REALLY GOOD NEWS! With the discussion of the numbers in jail, we may have the good news that hordes of 14-year olds may not be added to the numbers. Prop 21, an initiative to force many juvenile offenders into adult courts and prisons, may be headed for defeat. It's still close and the turnout could be critical, but we need to hope. This is a truly odious bill and its defeat, combined with the moratorium on Ill. executions and the Diallo trial, we may be seeing a turnaround agains the get-tough-at-any-cost approach to crime control.
-- Nathan Newman
Lining Up Against Prop. 21 The juvenile justice initiative once seemed a sure thing, but the tide may be turning Catherine Bridge The Recorder/Cal Law February 17, 2000
San Francisco District Attorney Terence Hallinan will join Sheriff Michael Hennessey and Superior Court Judge Kevin McCarthy this morning to denounce Proposition 21, the juvenile crime initiative sponsored by former Gov. Pete Wilson, backed by current Gov. Gray Davis and coming before voters in the March 7 primary.
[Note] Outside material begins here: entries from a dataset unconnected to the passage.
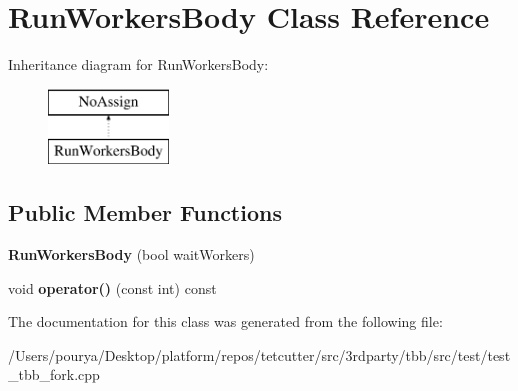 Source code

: \hypertarget{classRunWorkersBody}{}\section{Run\+Workers\+Body Class Reference}
\label{classRunWorkersBody}
Inheritance diagram for Run\+Workers\+Body\+:\begin{figure}[H]
\begin{center}
\leavevmode
\includegraphics[height=2.000000cm]{classRunWorkersBody}
\end{center}
\end{figure}
\subsection*{Public Member Functions}
\begin{DoxyCompactItemize}
\item 
\hypertarget{classRunWorkersBody_a2954e826e57c1e524720d85918f9df6d}{}{\bfseries Run\+Workers\+Body} (bool wait\+Workers)\label{classRunWorkersBody_a2954e826e57c1e524720d85918f9df6d}

\item 
\hypertarget{classRunWorkersBody_ab714b233ef3f52c8ae9fc9147d4bdfff}{}void {\bfseries operator()} (const int) const \label{classRunWorkersBody_ab714b233ef3f52c8ae9fc9147d4bdfff}

\end{DoxyCompactItemize}


The documentation for this class was generated from the following file\+:\begin{DoxyCompactItemize}
\item 
/\+Users/pourya/\+Desktop/platform/repos/tetcutter/src/3rdparty/tbb/src/test/test\+\_\+tbb\+\_\+fork.\+cpp\end{DoxyCompactItemize}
In the era of Three Strikes and routine voter approval of tough-on-crime measures, Proposition 21 was expected to glide to victory. But liberals like Hallinan may be in the majority this time out. A controversial Field Poll last week indicated that the turn of the millennium could spell the end to an electorate on autopilot, especially when the focus is putting kids in prison.
Proposition 21 proposes giving prosecutors -- instead of judges -- the authority to send juveniles as young as 14 into adult court when they are accused of violent felonies such as murder, rape or drive-by shootings. It expands the category of felonies that would funnel youth into adult courts and prison, and it would increase punishment, particularly for gang-related offenses. It also eliminates informal probation for juveniles committing felonies, among a host of other provisions in a 43-page list of tougher penalties that proponents say crack down on the worst of the worst among teen criminals.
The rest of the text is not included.